= Assignment =
Count every line of the material that holds the string "confirm". Respond with the total only.

*** Supplied data Section Begins ***

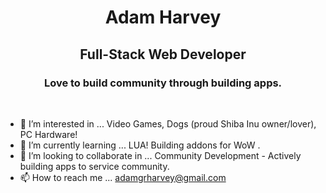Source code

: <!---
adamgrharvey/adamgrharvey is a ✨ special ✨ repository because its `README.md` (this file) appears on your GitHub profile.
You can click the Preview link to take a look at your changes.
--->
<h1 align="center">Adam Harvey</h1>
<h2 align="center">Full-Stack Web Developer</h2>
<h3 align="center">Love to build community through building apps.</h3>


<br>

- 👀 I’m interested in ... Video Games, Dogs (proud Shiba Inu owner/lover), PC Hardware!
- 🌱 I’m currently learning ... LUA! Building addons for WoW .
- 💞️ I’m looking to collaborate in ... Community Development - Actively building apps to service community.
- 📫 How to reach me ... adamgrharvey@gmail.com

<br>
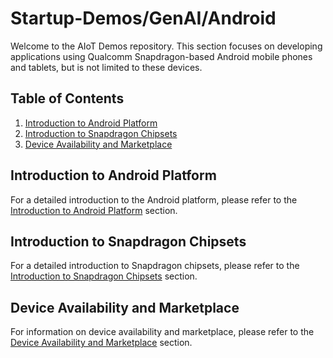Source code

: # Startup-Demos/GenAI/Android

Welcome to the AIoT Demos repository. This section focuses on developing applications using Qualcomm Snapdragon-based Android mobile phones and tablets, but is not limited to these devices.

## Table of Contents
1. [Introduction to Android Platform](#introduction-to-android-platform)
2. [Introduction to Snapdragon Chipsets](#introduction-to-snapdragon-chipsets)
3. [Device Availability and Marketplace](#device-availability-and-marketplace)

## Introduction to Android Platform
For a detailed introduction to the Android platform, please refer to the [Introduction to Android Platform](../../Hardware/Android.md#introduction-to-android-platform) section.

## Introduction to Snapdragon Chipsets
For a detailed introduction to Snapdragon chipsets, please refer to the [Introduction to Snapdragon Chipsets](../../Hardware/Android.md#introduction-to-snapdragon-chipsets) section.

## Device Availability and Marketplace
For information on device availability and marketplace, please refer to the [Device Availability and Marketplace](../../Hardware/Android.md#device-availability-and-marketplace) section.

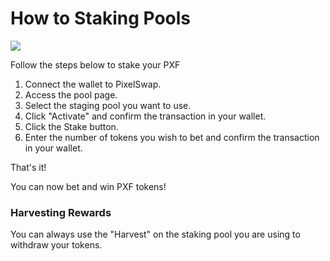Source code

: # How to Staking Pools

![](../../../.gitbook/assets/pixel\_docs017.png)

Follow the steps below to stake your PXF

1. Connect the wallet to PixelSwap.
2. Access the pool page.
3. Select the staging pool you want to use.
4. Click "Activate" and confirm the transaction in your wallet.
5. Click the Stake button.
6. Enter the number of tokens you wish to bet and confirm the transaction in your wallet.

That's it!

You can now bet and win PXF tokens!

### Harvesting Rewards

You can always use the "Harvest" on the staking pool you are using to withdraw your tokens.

*** Supplied data Section Ends ***

= Task response =
2